### [Work request]
Quote exactly and only this range of lines in the data below: the line that holds "play as X or O." to the line that holds "## The Algorithm", both included.

### [Available data]

────────────────

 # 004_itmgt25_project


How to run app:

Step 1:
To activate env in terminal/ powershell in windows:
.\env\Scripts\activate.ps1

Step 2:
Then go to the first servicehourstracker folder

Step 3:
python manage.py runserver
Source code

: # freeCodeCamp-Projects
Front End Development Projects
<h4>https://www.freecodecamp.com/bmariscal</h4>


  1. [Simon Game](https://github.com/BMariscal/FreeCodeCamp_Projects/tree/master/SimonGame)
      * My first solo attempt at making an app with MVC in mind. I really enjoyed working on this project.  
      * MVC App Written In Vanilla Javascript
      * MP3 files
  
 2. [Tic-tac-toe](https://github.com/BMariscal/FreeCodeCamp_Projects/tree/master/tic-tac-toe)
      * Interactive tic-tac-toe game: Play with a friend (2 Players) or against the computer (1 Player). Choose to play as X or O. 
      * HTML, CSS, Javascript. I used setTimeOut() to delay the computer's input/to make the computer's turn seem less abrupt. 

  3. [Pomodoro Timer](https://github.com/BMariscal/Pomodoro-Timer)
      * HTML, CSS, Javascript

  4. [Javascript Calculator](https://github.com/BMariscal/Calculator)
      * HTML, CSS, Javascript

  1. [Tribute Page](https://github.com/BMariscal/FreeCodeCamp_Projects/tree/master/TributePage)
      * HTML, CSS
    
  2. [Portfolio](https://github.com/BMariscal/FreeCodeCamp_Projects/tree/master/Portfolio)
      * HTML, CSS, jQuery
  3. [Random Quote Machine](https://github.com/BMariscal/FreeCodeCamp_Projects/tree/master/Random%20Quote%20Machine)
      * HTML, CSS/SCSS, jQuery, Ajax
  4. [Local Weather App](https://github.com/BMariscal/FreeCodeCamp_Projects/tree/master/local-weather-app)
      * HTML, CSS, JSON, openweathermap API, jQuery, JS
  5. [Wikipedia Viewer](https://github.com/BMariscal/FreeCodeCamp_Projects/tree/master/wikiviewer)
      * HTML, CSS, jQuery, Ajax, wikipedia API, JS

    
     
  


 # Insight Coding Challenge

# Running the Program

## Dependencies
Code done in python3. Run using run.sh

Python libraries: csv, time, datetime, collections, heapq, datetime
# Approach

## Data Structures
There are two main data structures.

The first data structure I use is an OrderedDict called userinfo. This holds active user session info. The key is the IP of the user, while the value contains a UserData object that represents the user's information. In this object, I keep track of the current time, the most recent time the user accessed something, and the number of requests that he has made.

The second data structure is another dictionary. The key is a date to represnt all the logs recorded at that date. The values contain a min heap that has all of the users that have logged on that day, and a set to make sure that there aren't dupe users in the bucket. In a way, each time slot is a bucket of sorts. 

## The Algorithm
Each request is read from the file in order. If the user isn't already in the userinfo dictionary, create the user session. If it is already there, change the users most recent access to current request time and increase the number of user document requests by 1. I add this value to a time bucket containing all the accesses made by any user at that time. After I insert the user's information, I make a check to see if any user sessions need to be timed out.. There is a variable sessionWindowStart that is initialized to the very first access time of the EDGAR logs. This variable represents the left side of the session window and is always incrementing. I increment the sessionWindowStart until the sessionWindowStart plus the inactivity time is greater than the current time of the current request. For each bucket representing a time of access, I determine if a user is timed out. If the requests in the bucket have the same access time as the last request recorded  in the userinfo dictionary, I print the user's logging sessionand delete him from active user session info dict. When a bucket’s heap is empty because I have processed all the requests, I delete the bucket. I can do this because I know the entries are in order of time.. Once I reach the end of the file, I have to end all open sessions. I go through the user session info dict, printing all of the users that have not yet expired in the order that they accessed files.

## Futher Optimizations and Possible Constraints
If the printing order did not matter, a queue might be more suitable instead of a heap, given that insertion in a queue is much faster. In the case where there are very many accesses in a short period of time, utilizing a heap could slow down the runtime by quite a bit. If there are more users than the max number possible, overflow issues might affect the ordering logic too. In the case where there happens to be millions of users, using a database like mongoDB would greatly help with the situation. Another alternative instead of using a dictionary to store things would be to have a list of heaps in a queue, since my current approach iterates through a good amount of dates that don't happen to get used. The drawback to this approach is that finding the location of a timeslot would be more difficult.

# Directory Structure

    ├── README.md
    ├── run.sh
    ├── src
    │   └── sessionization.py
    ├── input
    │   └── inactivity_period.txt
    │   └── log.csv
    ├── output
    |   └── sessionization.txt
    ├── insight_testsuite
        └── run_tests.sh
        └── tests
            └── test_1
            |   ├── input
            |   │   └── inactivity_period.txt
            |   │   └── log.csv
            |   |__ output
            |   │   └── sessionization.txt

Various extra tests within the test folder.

────────────────

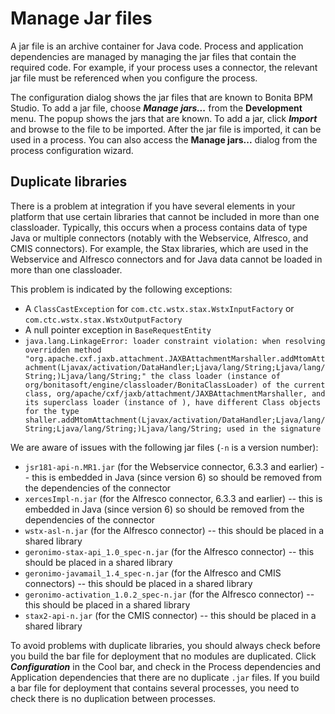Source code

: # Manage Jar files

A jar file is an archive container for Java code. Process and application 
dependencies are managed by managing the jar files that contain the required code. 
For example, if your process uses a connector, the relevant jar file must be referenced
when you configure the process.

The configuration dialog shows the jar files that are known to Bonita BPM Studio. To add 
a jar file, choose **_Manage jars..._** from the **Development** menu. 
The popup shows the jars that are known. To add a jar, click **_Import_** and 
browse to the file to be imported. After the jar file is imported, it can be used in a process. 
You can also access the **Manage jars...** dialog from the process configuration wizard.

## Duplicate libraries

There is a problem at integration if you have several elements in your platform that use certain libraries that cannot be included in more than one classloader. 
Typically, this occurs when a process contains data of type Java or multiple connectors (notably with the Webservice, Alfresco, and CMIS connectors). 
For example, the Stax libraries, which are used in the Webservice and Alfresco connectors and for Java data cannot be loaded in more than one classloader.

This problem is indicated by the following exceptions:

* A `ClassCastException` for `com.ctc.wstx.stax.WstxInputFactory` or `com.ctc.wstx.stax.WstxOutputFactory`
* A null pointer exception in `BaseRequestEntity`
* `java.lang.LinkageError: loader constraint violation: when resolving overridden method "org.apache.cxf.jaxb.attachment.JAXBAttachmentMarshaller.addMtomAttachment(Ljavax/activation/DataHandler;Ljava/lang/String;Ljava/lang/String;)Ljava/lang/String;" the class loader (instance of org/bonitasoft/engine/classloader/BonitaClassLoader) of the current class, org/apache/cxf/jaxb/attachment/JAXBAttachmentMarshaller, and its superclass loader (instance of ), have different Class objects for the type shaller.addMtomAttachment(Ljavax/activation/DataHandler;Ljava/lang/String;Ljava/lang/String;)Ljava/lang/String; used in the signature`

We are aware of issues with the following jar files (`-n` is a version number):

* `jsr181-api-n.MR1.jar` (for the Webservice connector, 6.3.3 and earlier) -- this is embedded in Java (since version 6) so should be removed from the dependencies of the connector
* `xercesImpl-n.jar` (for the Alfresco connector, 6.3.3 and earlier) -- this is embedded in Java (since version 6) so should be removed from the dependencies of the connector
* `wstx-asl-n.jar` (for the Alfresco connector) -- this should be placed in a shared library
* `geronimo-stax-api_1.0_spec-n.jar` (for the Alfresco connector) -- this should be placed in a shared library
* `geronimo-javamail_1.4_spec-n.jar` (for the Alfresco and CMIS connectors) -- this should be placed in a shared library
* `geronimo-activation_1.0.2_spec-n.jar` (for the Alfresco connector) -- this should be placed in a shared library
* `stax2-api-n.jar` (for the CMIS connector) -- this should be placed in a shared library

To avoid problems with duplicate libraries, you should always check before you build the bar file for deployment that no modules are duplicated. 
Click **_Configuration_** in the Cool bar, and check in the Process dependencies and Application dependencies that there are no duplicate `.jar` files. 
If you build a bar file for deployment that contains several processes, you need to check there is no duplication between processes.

────────────────

### [Answer for the task]
      * Interactive tic-tac-toe game: Play with a friend (2 Players) or against the computer (1 Player). Choose to play as X or O. 
      * HTML, CSS, Javascript. I used setTimeOut() to delay the computer's input/to make the computer's turn seem less abrupt. 

  3. [Pomodoro Timer](https://github.com/BMariscal/Pomodoro-Timer)
      * HTML, CSS, Javascript

  4. [Javascript Calculator](https://github.com/BMariscal/Calculator)
      * HTML, CSS, Javascript

  1. [Tribute Page](https://github.com/BMariscal/FreeCodeCamp_Projects/tree/master/TributePage)
      * HTML, CSS
    
  2. [Portfolio](https://github.com/BMariscal/FreeCodeCamp_Projects/tree/master/Portfolio)
      * HTML, CSS, jQuery
  3. [Random Quote Machine](https://github.com/BMariscal/FreeCodeCamp_Projects/tree/master/Random%20Quote%20Machine)
      * HTML, CSS/SCSS, jQuery, Ajax
  4. [Local Weather App](https://github.com/BMariscal/FreeCodeCamp_Projects/tree/master/local-weather-app)
      * HTML, CSS, JSON, openweathermap API, jQuery, JS
  5. [Wikipedia Viewer](https://github.com/BMariscal/FreeCodeCamp_Projects/tree/master/wikiviewer)
      * HTML, CSS, jQuery, Ajax, wikipedia API, JS

    
     
  


 # Insight Coding Challenge

# Running the Program

## Dependencies
Code done in python3. Run using run.sh

Python libraries: csv, time, datetime, collections, heapq, datetime
# Approach

## Data Structures
There are two main data structures.

The first data structure I use is an OrderedDict called userinfo. This holds active user session info. The key is the IP of the user, while the value contains a UserData object that represents the user's information. In this object, I keep track of the current time, the most recent time the user accessed something, and the number of requests that he has made.

The second data structure is another dictionary. The key is a date to represnt all the logs recorded at that date. The values contain a min heap that has all of the users that have logged on that day, and a set to make sure that there aren't dupe users in the bucket. In a way, each time slot is a bucket of sorts. 

## The Algorithm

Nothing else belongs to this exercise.